Reinforcement learning: Reinforcement Learning works by developing a system which improves its performance by taking feedback from the environment and taking possible steps to improve them. It is an act of learning from environment by interacting with it without any help from humans. It is an iterative process.

The different types of machine learning algorithms and their applications are shown in Figure 2 above.

Related surveys

As healthcare is emerging now days, researchers are focusing on types of data used for prediction. For Example, Ajay et al. focus on clinical and genomic data and used machine learning algorithms to analyze them. But other data types are also present to work upon including sensor and Omics data. The prime motive of our survey is to include all types of data and analyze them using machine learning. It is described in the Table 1 as follows.
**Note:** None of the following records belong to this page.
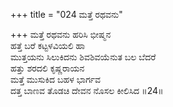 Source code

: +++
title = "024 ಮತ್ತೆ ರಥವನು"

+++
ಮತ್ತೆ ರಥವನು ಹರಿಸಿ ಭೀಷ್ಮನ  
ಹತ್ತೆ ಬರೆ ಕಟ್ಟಳವಿಯಲಿ ಹಾ  
ಮುತ್ತಯನು ಸಿಲುಕಿದನು ಶಿವಶಿವಯೆನುತ ಬಲ ಬೆದರೆ  
ಹತ್ತು ಶರದಲಿ ಕೃಷ್ಣರಾಯನ  
ಮತ್ತೆ ಮುಸುಕಿದ ಬಹಳ ಭಾರ್ಗವ  
ದತ್ತ ಬಾಣವ ತೊಡಚಿ ದೇವನ ನೊಸಲ ಕೀಲಿಸಿದ      ॥24॥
Authors Clinical Omics Sensor
Genomic Transcriptomic Proteomic
Ajay Kumar et al. __ __ __
This Survey

Table 1: Comparison with other surveys.

Paper organization

Section 2 presents different type of data used by authors for diagnosis and prevention of certain kind of disease and their work done for achieving it. Section 3 shows conclusion achieved from the related surveys.

Results and Discussion

Healthcare analysis using ML

As in healthcare sector, there is enormous information about the patient health. So it is impossible for humans to process it. Consequently, ML provides a technique to recognize patterns from the massive data and use algorithms to predict future outcome of the patients. ML in healthcare helps users to perceive understanding about the potency of existing programs and identify the treatment that provides best result for patients according to their condition.

Types of healthcare data

Different types of data have come into view in healthcare now days including clinical data, sensor data, Omics data and so on. This type of data includes different mining methods to extract the more relevant features and then different algorithms needs to be trained for better future prediction.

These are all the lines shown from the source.